Dava dosyasının firari sanıklarla birleştiği zaman, zaman aşımı yaşanmayacağının altını çizen Işık, “Teknik olarak insanlığa karşı işlenen suçlarda zaman aşımı kararı verilmiyor. Bu bizim açımızdan önemli bir gelişme. Biz yine mahkeme heyetine gerek belgelerimiz gerek beyanlarımızla siyasi ayağaının yargılanması için çağrıda bulunacağız” diyor.

Mahkeme devleti kusurlu buldu

Öte yandan Hürriyet’ten Mesut Hasan Karabenli’nin haberine göre, Ankara 12. İdare Mahkemesi, 10 Ekim Ankara Katliamı'nda hayatını kaybeden dokuz yaşındaki Veysel Atılgan ve babası İbrahim Atılgan için aileye toplam 1 milyon 94 bin TL maddi ve manevi tazminat ödenmesine karar verdi.

İstihbarat bilgisi sahip olmasına rağmen tedbir almayan idarenin hizmet kusuru işlediği belirtilen kararda “Kişilerin can ve mal güvenliğinin korunması devletin asli görevidir. Elinde yakın tarihli istihbari bilgi bulunan idarenin, önceki standart uygulamasından dahi ayrılarak, bu bilginin ilgili birimlere iletilmesi, güvenlik tedbirlerinin alınması noktasında gerekli ve yeterli hassasiyeti göstermediği ve bu suretle hizmet kusuru bulunduğu sonucuna ulaşılmıştır" denildi.

"Tarihin akışına ters düşüyor"

İdare mahkemenin devleti kusurlu bulduğu kararı değerlendiren Atılgan ailesinin avukatı Mehtap Sakinci Coşgun, ‘hizmet kusurunun bir mahkeme belgesinde yer alması, bir zapta geçmesi tarihin akışına ters düşüyor’ açıklaması yapıyor. 

"Gerçek adalete ulaşmak için büyük çaba verdik"

10 Ekim Ankara Gar Katliamı’nda eşini kaybeden Mehtap Sakinci Coşgun da yarın görülecek davanın kritik önemine vurgu yapıyor.

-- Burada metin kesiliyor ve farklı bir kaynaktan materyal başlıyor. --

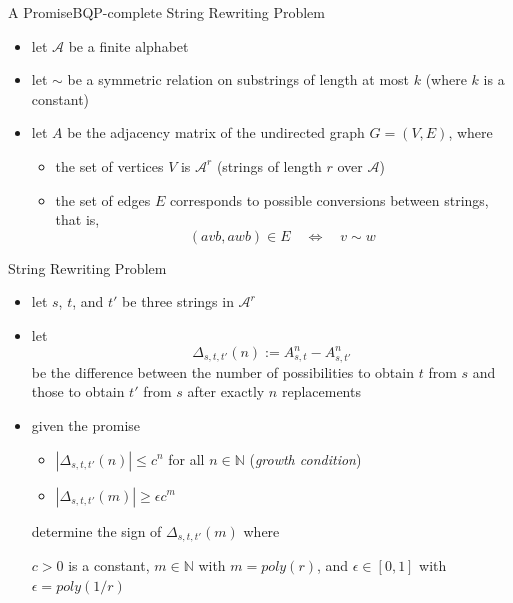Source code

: \documentclass[slideColor]{prosper}
\newcommand{\N}{{\mathbb{N}}}
\newcommand{\cA}{{\mathcal{A}}}
\renewcommand{\>}{\rangle}
\newcommand{\<}{\langle}
\begin{document}
\begin{slide}{A PromiseBQP-complete String Rewriting Problem}

\begin{itemize}
\item let $\cA$ be a finite alphabet

\medskip
\item let $\sim$ be a symmetric relation on substrings of length at most $k$ (where $k$ is a constant)

\medskip
\item let $A$ be the adjacency matrix of the undirected graph $G=(V,E)$, where
\begin{itemize}

\medskip
\item the set of vertices $V$ is $\cA^r$ (strings of length $r$ over $\cA$)

\medskip
\item the set of edges $E$ corresponds to possible conversions between strings, that is,
\[
(avb,awb)\in E \quad \Longleftrightarrow \quad v\sim w\
\]
\end{itemize}
\end{itemize}
\end{slide}


\begin{slide}{String Rewriting Problem}
\begin{itemize}
\item let $s$, $t$, and $t'$ be three strings in $\cA^r$
\item let 
\[
\Delta_{s,t,t'}(n):=A_{s,t}^n - A_{s,t'}^n
\]
be the difference between the number of possibilities to obtain $t$ from $s$ and those to obtain $t'$ from $s$ after exactly $n$ replacements
\item given the promise
\begin{itemize}
\item $|\Delta_{s,t,t'}(n)| \le c^n$ for all $n\in\N$ ({\em growth condition})
\item $|\Delta_{s,t,t'}(m)|\ge \epsilon c^m$
\end{itemize}
determine the sign of $\Delta_{s,t,t'}(m)$ where

$c>0$ is a constant, $m\in\N$ with $m=poly(r)$, and $\epsilon\in [0,1]$ with $\epsilon=poly(1/r)$
\end{itemize}
\end{slide}
\end{document}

Yargılamanın "insanlığa karşı işlenen suç"lar kapsamında görülmesi için büyük çaba verdiklerini belirten Coşgun, “Gerçek adalete ulaşmak için büyük çaba verdik. Şimdi en başından beri haklılığımız gösteren bir umut ışığı doğdu” değerlendirmesinde bulunuyor.

Yaklaşık 2 yıldır süren 10 Ekim saldırısı davasında mahkeme heyeti 9 sanığa "Anayasal düzeni ihlal" suçundan birer kez, "kasten öldürme" suçundan da 100'er kez olmak üzere toplam 101'er kez ağırlaştırılmış müebbet hapis cezası vermişti.

Ancak karar; avukatları da, aileleri de tatmin etmedi.  ‘Siyasi sorumluların yargılanmadığı davada adalet sağlanamayacağını’ belirten avukatlar “Bu katliama yol veren Antep'ten sınırlara Adıyaman'dan Ankara'ya kadar, en aşağıdan en yukarıya kadar bütün devlet yetkililerinin yargılanmasını istiyoruz” açıklaması yapmıştı.